- [DESCRIPTION OF THE TASK]: Where a line of the listing below includes the word "logo", reproduce that line.

- [DATA TO PROCESS]:
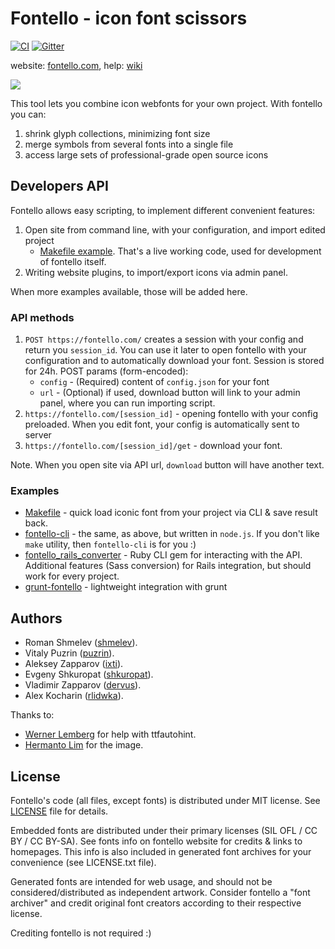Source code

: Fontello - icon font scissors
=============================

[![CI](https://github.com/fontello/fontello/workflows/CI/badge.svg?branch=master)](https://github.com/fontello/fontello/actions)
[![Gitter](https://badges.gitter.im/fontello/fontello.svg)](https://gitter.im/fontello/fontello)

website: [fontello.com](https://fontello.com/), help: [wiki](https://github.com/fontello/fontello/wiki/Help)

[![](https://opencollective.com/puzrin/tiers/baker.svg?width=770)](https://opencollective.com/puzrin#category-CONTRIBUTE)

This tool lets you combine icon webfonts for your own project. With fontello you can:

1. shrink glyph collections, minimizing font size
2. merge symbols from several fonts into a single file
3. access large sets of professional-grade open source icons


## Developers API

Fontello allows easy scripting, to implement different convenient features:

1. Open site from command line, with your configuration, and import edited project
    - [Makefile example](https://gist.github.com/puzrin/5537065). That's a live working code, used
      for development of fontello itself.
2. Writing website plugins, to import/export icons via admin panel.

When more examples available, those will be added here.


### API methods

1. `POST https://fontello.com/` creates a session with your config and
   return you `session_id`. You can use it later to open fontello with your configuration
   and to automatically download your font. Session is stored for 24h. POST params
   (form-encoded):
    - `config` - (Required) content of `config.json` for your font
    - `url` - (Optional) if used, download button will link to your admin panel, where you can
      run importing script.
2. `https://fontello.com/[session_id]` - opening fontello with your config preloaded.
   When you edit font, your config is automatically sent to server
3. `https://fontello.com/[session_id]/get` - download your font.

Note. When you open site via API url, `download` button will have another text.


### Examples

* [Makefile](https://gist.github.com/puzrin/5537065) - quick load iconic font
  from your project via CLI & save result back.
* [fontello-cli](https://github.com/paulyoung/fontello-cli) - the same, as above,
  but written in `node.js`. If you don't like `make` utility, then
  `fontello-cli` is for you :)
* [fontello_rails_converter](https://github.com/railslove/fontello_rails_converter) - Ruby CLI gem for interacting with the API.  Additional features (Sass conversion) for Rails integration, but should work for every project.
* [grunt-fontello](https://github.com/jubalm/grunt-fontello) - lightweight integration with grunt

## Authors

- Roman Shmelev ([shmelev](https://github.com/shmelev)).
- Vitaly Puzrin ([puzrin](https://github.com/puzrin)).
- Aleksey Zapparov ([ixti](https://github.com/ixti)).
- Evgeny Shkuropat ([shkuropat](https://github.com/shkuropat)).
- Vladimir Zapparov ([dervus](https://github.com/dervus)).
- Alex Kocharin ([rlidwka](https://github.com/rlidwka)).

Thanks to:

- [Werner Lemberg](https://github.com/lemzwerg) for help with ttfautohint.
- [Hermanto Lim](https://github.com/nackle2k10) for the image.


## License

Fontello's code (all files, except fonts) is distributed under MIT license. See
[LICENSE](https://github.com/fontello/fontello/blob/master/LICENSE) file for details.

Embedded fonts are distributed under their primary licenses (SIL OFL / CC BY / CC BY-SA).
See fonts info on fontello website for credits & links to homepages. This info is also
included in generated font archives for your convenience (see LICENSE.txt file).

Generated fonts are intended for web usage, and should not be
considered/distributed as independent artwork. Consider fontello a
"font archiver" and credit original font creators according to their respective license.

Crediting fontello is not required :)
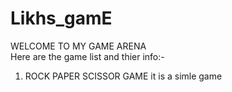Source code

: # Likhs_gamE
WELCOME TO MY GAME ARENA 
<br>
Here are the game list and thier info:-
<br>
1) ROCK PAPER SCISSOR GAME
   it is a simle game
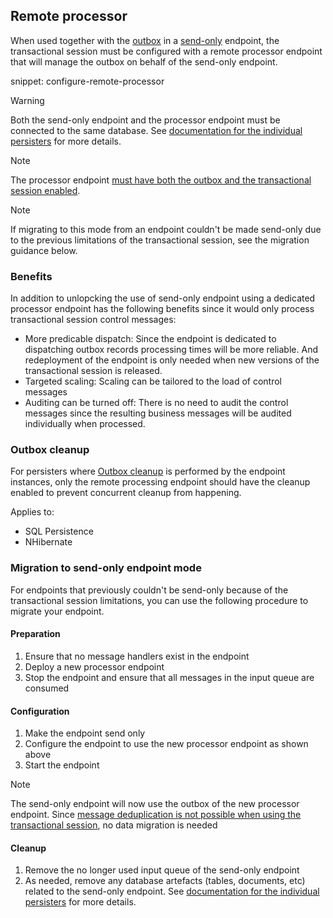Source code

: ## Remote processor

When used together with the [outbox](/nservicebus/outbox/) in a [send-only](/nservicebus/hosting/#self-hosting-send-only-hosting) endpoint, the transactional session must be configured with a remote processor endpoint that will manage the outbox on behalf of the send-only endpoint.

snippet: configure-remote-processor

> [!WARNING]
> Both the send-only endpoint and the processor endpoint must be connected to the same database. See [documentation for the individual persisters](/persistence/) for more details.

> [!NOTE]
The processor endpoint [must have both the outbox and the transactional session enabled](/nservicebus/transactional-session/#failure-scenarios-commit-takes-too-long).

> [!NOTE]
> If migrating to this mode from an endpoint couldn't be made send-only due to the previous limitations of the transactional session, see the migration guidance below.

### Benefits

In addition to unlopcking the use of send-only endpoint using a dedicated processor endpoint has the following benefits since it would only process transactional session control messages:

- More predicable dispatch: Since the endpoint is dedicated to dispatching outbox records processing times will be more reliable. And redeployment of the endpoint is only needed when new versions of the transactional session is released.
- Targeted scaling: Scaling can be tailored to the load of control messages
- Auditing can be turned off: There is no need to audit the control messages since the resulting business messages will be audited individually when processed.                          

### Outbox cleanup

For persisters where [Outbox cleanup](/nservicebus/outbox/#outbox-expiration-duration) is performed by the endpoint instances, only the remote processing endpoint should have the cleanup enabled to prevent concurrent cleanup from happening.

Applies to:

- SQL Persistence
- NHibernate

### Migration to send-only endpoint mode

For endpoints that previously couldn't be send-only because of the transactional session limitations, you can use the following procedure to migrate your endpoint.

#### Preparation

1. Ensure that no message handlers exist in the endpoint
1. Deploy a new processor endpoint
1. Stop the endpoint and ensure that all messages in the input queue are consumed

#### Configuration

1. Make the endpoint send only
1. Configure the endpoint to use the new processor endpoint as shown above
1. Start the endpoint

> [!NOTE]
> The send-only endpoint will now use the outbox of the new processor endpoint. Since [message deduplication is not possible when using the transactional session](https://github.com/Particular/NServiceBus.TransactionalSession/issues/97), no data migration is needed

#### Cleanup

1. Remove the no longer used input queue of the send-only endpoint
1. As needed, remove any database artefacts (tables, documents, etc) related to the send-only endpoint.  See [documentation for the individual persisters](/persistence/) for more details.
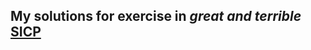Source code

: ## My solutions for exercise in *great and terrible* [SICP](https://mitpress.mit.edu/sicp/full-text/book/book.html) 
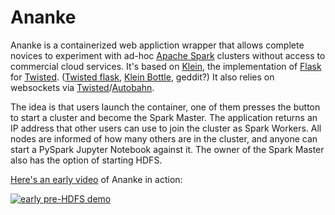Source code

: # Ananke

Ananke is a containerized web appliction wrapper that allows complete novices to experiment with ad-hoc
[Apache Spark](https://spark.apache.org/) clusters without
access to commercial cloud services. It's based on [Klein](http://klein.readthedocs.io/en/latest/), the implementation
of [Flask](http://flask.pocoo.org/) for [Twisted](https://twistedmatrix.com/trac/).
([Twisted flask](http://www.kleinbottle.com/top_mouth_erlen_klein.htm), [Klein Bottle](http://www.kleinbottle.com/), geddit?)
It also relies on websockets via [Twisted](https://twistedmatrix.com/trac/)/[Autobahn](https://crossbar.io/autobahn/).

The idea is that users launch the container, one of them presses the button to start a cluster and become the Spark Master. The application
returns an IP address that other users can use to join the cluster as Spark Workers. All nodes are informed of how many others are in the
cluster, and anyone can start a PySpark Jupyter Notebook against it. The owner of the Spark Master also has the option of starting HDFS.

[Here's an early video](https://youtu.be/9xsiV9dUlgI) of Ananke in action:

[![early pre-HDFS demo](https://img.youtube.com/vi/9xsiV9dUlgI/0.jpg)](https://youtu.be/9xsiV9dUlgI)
--
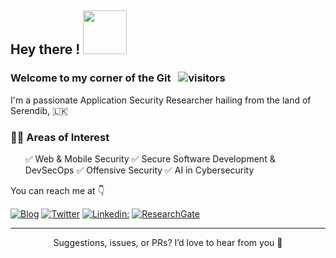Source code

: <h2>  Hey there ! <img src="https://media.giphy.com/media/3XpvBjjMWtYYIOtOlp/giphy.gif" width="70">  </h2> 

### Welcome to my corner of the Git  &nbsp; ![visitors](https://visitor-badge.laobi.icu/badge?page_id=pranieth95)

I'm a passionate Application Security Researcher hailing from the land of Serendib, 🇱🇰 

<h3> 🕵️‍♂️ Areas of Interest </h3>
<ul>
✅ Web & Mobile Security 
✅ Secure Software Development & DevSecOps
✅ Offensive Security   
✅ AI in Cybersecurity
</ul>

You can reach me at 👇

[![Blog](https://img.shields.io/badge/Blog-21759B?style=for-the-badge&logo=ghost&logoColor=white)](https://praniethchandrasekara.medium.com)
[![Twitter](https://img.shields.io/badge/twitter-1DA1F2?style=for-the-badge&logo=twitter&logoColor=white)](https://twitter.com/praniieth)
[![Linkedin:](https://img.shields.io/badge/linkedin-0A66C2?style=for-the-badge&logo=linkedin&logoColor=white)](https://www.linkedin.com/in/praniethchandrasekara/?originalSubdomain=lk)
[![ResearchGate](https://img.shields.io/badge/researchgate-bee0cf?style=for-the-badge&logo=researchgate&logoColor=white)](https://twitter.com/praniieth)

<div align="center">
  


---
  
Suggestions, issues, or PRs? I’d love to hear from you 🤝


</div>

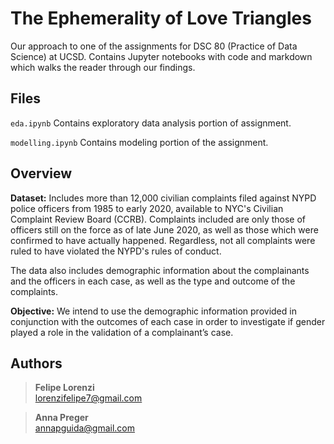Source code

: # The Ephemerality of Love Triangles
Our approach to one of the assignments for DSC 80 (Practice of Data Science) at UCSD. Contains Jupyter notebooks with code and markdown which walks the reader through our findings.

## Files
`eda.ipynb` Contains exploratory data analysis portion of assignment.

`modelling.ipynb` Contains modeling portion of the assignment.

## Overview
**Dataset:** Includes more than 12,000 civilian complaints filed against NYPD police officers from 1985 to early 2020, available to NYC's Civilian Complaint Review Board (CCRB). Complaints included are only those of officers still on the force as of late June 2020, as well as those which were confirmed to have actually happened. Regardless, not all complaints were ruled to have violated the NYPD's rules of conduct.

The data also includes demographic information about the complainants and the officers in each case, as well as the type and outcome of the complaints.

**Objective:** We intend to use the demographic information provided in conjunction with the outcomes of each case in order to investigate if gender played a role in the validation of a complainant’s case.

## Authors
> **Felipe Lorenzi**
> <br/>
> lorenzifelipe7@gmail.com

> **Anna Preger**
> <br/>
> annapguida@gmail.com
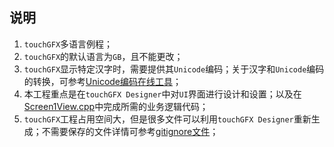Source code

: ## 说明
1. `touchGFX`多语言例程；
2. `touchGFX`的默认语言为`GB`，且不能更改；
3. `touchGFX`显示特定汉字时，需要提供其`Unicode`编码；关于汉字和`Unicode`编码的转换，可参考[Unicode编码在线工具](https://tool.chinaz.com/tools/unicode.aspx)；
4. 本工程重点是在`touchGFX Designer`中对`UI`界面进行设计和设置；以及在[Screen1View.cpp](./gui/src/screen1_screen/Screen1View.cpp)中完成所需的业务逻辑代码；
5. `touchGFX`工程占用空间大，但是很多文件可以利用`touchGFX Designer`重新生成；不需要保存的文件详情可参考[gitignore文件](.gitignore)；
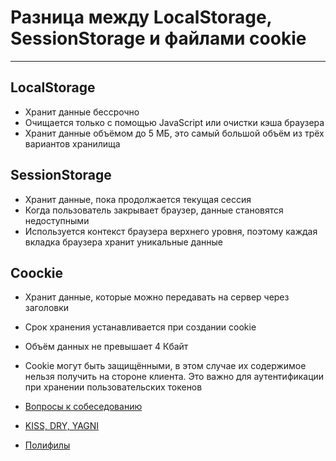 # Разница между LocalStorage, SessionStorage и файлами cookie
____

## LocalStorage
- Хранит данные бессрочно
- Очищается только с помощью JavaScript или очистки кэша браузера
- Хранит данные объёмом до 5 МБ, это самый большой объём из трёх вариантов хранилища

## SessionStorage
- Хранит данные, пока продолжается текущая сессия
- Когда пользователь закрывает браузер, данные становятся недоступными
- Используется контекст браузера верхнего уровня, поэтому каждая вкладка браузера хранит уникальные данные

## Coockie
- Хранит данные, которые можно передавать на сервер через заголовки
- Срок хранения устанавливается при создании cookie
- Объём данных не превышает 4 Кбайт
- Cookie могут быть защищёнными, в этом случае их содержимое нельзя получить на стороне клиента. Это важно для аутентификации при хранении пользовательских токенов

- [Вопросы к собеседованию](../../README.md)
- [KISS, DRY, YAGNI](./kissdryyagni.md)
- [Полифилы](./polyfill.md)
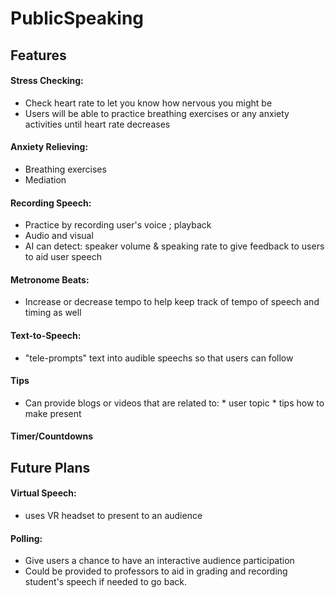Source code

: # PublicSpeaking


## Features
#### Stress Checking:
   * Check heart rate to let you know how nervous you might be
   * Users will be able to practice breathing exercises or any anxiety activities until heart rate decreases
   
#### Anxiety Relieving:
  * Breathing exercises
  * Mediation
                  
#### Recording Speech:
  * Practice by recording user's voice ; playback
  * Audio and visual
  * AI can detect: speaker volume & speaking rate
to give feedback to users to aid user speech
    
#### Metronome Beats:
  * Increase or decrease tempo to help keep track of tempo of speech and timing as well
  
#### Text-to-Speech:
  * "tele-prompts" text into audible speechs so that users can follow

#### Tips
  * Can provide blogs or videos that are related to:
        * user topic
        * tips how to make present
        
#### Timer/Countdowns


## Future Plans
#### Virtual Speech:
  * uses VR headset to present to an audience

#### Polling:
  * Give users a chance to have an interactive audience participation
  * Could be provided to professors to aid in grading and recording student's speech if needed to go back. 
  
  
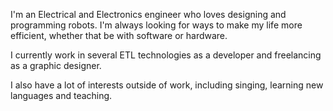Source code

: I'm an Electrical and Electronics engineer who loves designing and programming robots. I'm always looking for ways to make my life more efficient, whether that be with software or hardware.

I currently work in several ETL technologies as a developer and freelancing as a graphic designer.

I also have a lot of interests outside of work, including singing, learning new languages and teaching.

- [ANSWER BOX]:
[![Blog](https://img.shields.io/badge/Blog-21759B?style=for-the-badge&logo=ghost&logoColor=white)](https://praniethchandrasekara.medium.com)
[![Twitter](https://img.shields.io/badge/twitter-1DA1F2?style=for-the-badge&logo=twitter&logoColor=white)](https://twitter.com/praniieth)
[![Linkedin:](https://img.shields.io/badge/linkedin-0A66C2?style=for-the-badge&logo=linkedin&logoColor=white)](https://www.linkedin.com/in/praniethchandrasekara/?originalSubdomain=lk)
[![ResearchGate](https://img.shields.io/badge/researchgate-bee0cf?style=for-the-badge&logo=researchgate&logoColor=white)](https://twitter.com/praniieth)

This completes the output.